Available data ->
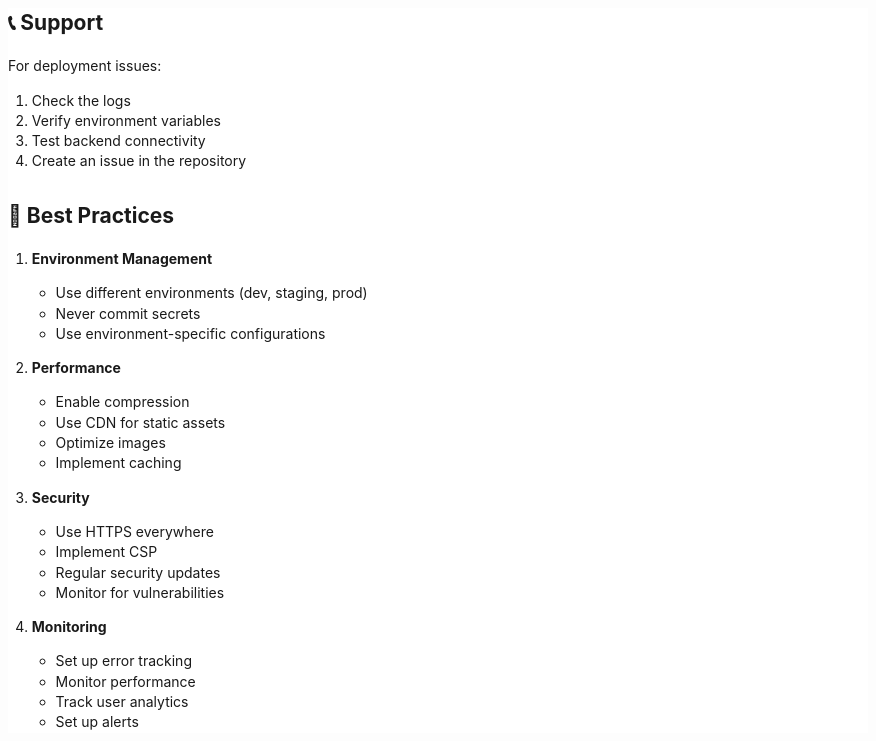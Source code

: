 ## 📞 Support

For deployment issues:
1. Check the logs
2. Verify environment variables
3. Test backend connectivity
4. Create an issue in the repository

## 🎯 Best Practices

1. **Environment Management**
   - Use different environments (dev, staging, prod)
   - Never commit secrets
   - Use environment-specific configurations

2. **Performance**
   - Enable compression
   - Use CDN for static assets
   - Optimize images
   - Implement caching

3. **Security**
   - Use HTTPS everywhere
   - Implement CSP
   - Regular security updates
   - Monitor for vulnerabilities

4. **Monitoring**
   - Set up error tracking
   - Monitor performance
   - Track user analytics
   - Set up alerts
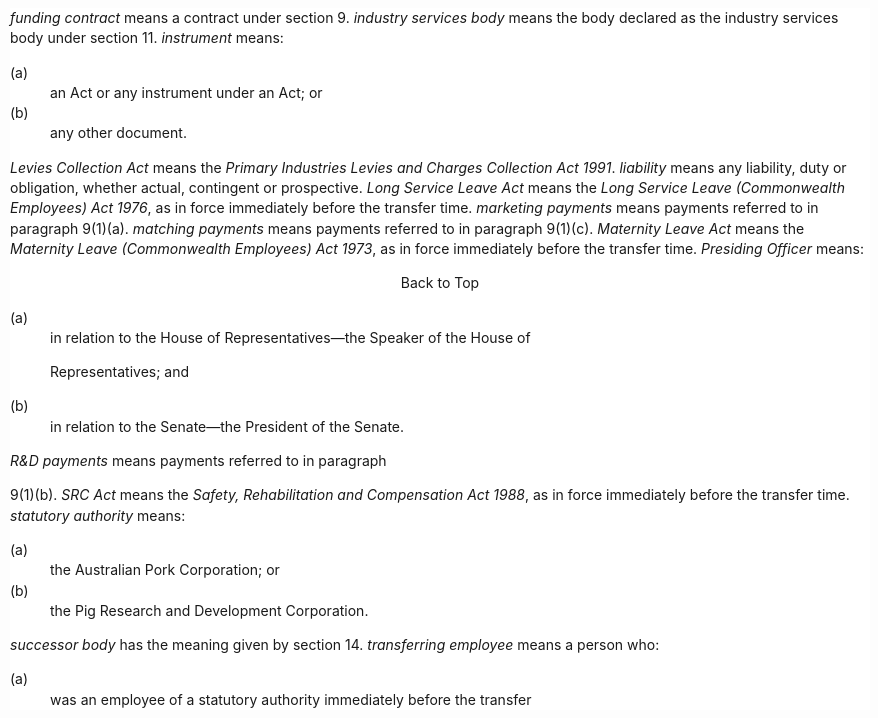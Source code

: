 _funding contract_ means a contract under section&#160;9\. _industry services body_ means the body declared as the industry services body under section&#160;11\. _instrument_ means:  </dl></dl>

<dl compact=""><dl compact=""><dl compact="">

<dt>(a)</dt><dd>an Act or any instrument under an Act; or</dd>

<dt>(b)</dt><dd>any other document.

</dd>

</dl></dl></dl>

<def><dl compact=""><dl compact="">

_Levies Collection Act_ means the _Primary Industries Levies and Charges Collection Act 1991_. _liability_ means any liability, duty or obligation, whether actual, contingent or prospective. _Long Service Leave Act_ means the _Long Service Leave (Commonwealth Employees) Act 1976_, as in force immediately before the transfer time. _marketing payments_ means payments referred to in paragraph 9(1)(a). _matching payments_ means payments referred to in paragraph 9(1)(c). _Maternity Leave Act_ means the _Maternity Leave (Commonwealth Employees) Act 1973_, as in force immediately before the transfer time. _Presiding Officer_ means:  </dl></dl>

<center>Back to Top</center>

<dl compact=""><dl compact=""><dl compact="">

<dt>(a)</dt><dd>in relation to the House of Representatives&#151;the Speaker of the House of

Representatives; and</dd>

<dt>(b)</dt><dd>in relation to the Senate&#151;the President of the Senate.

</dd>

</dl></dl></dl>

<def><dl compact=""><dl compact="">

_R&amp;D payments_ means payments referred to in paragraph

9(1)(b). _SRC Act_ means the _Safety, Rehabilitation and Compensation Act 1988_, as in force immediately before the transfer time. _statutory authority_ means:  </dl></dl>

<dl compact=""><dl compact=""><dl compact="">

<dt>(a)</dt><dd>the Australian Pork Corporation; or</dd>

<dt>(b)</dt><dd>the Pig Research and Development Corporation.

</dd>

</dl></dl></dl>

<def><dl compact=""><dl compact="">

_successor body_ has the meaning given by section&#160;14\. _transferring employee_ means a person who:  </dl></dl>

<dl compact=""><dl compact=""><dl compact="">

<dt>(a)</dt><dd>was an employee of a statutory authority immediately before the transfer
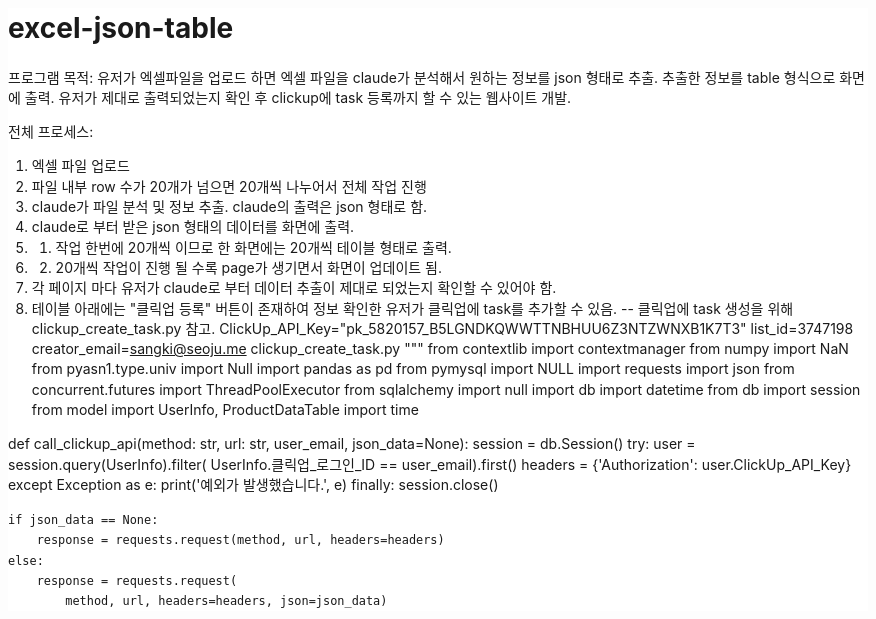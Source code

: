 # excel-json-table

프로그램 목적: 유저가 엑셀파일을 업로드 하면 엑셀 파일을 claude가 분석해서 원하는 정보를 json 형태로 추출. 추출한 정보를 table 형식으로 화면에 출력. 유저가 제대로 출력되었는지 확인 후 clickup에 task 등록까지 할 수 있는 웹사이트 개발. 

전체 프로세스:
1. 엑셀 파일 업로드
2. 파일 내부 row 수가 20개가 넘으면 20개씩 나누어서 전체 작업 진행
3. claude가 파일 분석 및 정보 추출. claude의 출력은 json 형태로 함.
4. claude로 부터 받은 json 형태의 데이터를 화면에 출력. 
4. 1. 작업 한번에 20개씩 이므로 한 화면에는 20개씩 테이블 형태로 출력. 
4. 2. 20개씩 작업이 진행 될 수록 page가 생기면서 화면이 업데이트 됨.
5. 각 페이지 마다 유저가 claude로 부터 데이터 추출이 제대로 되었는지 확인할 수 있어야 함. 
6. 테이블 아래에는 "클릭업 등록" 버튼이 존재하여 정보 확인한 유저가 클릭업에 task를 추가할 수 있음.
--
클릭업에 task 생성을 위해 clickup_create_task.py 참고. 
ClickUp_API_Key="pk_5820157_B5LGNDKQWWTTNBHUU6Z3NTZWNXB1K7T3"
list_id=3747198
creator_email=sangki@seoju.me
clickup_create_task.py
"""
from contextlib import contextmanager
from numpy import NaN
from pyasn1.type.univ import Null
import pandas as pd
from pymysql import NULL
import requests
import json
from concurrent.futures import ThreadPoolExecutor
from sqlalchemy import null
import db
import datetime
from db import session
from model import UserInfo, ProductDataTable
import time


def call_clickup_api(method: str, url: str, user_email, json_data=None):
    session = db.Session()
    try:
        user = session.query(UserInfo).filter(
            UserInfo.클릭업_로그인_ID == user_email).first()
        headers = {'Authorization': user.ClickUp_API_Key}
    except Exception as e:
        print('예외가 발생했습니다.', e)
    finally:
        session.close()

    if json_data == None:
        response = requests.request(method, url, headers=headers)
    else:
        response = requests.request(
            method, url, headers=headers, json=json_data)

Problem -> Your reply should consist solely of the lines above, from the opening line through the line with "1. **Environment Management**", reproduced exactly and without pictures.

Exercise output ->
Source code

: ## 📞 Support

For deployment issues:
1. Check the logs
2. Verify environment variables
3. Test backend connectivity
4. Create an issue in the repository

## 🎯 Best Practices

1. **Environment Management**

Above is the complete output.